Turmeric Cabbage Soup
🍽️ Recipe: Simmer 100g cabbage, 50g soaked white beans, 1 tsp turmeric, and herbs in 300ml vegetable broth for 20 mins. Blend until creamy.

Berry & Yogurt Parfait
🍽️ Recipe: Layer 150g Greek yogurt with 50g blueberries and 10g chia seeds.

Jajecznica na Szpinaku (Spinach Scramble)
🍽️ Recipe: Sauté 100g blanched spinach. Add 150g (5) egg whites and scramble. Serve on 1 slice (35g) toasted rye bread, garnished with 10g chives.

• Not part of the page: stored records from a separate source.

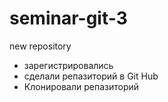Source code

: # seminar-git-3
new repository

* зарегистрировались
* сделали репазиторий в Git Hub
* Клонировали репазиторий
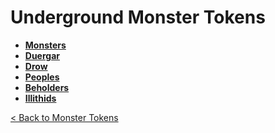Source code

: # Underground Monster Tokens
- **[Monsters](https://github.com/acodcha/DnD5e/tree/main/tokens/monsters/underground/monsters)**
- **[Duergar](https://github.com/acodcha/DnD5e/tree/main/tokens/monsters/underground/duergar)**
- **[Drow](https://github.com/acodcha/DnD5e/tree/main/tokens/monsters/underground/drow)**
- **[Peoples](https://github.com/acodcha/DnD5e/tree/main/tokens/monsters/underground/peoples)**
- **[Beholders](https://github.com/acodcha/DnD5e/tree/main/tokens/monsters/underground/beholders)**
- **[Illithids](https://github.com/acodcha/DnD5e/tree/main/tokens/monsters/underground/illithids)**

[< Back to Monster Tokens](../README.md#monster-tokens)

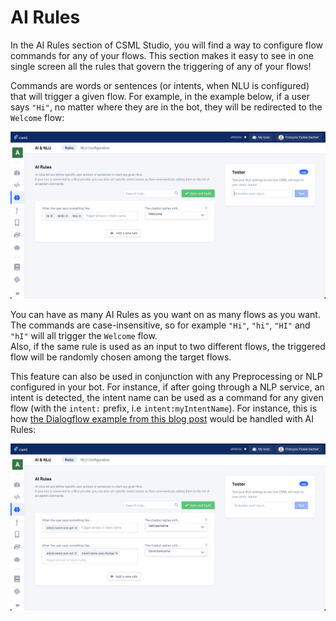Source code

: # AI Rules

In the AI Rules section of CSML Studio, you will find a way to configure flow commands for any of your flows. This section makes it easy to see in one single screen all the rules that govern the triggering of any of your flows!

Commands are words or sentences \(or intents, when NLU is configured\) that will trigger a given flow. For example, in the example below, if a user says `"Hi"`, no matter where they are in the bot, they will be redirected to the `Welcome` flow:

![](../../.gitbook/assets/image%20%2876%29.png)

You can have as many AI Rules as you want on as many flows as you want. The commands are case-insensitive, so for example `"Hi"`, `"hi"`, `"HI"` and `"hI"` will all trigger the `Welcome` flow.  
Also, if the same rule is used as an input to two different flows, the triggered flow will be randomly chosen among the target flows.

This feature can also be used in conjunction with any Preprocessing or NLP configured in your bot. For instance, if after going through a NLP service, an intent is detected, the intent name can be used as a command for any given flow \(with the `intent:` prefix, i.e `intent:myIntentName`\). For instance, this is how [the Dialogflow example from this blog post](https://blog.csml.dev/connecting-dialogflow-with-a-csml-chatbot/) would be handled with AI Rules:

![](../../.gitbook/assets/image%20%2878%29.png)

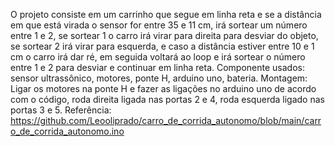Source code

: O projeto consiste em um carrinho que segue em linha reta e se a distância em que está virada o sensor for entre 35 e 11 cm, irá sortear um número entre 1 e 2, se sortear 1 o carro irá virar para direita para desviar do objeto, se sortear 2 irá virar para esquerda,
e caso a distância estiver entre 10 e 1 cm o carro irá dar ré, em seguida voltará ao loop e irá sortear o número entre 1 e 2 para desviar e continuar em linha reta.
Componente usados: sensor ultrassônico, motores, ponte H, arduino uno, bateria.
Montagem: Ligar os motores na ponte H e fazer as ligações no arduino uno de acordo com o código, roda direita ligada nas portas 2 e 4, roda esquerda ligado nas portas 3 e 5.
Referência: https://github.com/Leooliprado/carro_de_corrida_autonomo/blob/main/carro_de_corrida_autonomo.ino
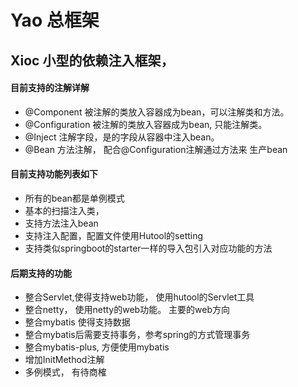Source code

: # Yao 总框架


## Xioc 小型的依赖注入框架， 
#### 目前支持的注解详解
* @Component 被注解的类放入容器成为bean，可以注解类和方法。 
* @Configuration 被注解的类放入容器成为bean, 只能注解类。
* @Inject 注解字段，是的字段从容器中注入bean。 
* @Bean 方法注解， 配合@Configuration注解通过方法来 生产bean

#### 目前支持功能列表如下
* 所有的bean都是单例模式
* 基本的扫描注入类，  
* 支持方法注入bean
* 支持注入配置，配置文件使用Hutool的setting
* 支持类似springboot的starter一样的导入包引入对应功能的方法


#### 后期支持的功能
* 整合Servlet,使得支持web功能， 使用hutool的Servlet工具
* 整合netty， 使用netty的web功能。 主要的web方向
* 整合mybatis 使得支持数据
* 整合mybatis后需要支持事务，参考spring的方式管理事务
* 整合mybatis-plus, 方便使用mybatis
* 增加InitMethod注解
* 多例模式， 有待商榷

Cottage Cheese & Pear Snack
🍽️ Recipe: Mix 100g 2% cottage cheese with ½ diced pear (50g). Sprinkle with 1 tsp chia seeds.

Sweet Potato BBQ Boats
🍽️ Recipe: Bake 150g sweet potato halves. Fill with mixture of 60g soaked black beans, 50g wilted spinach, and 40g Berry-Balsamic Glaze (304). Garnish with chives.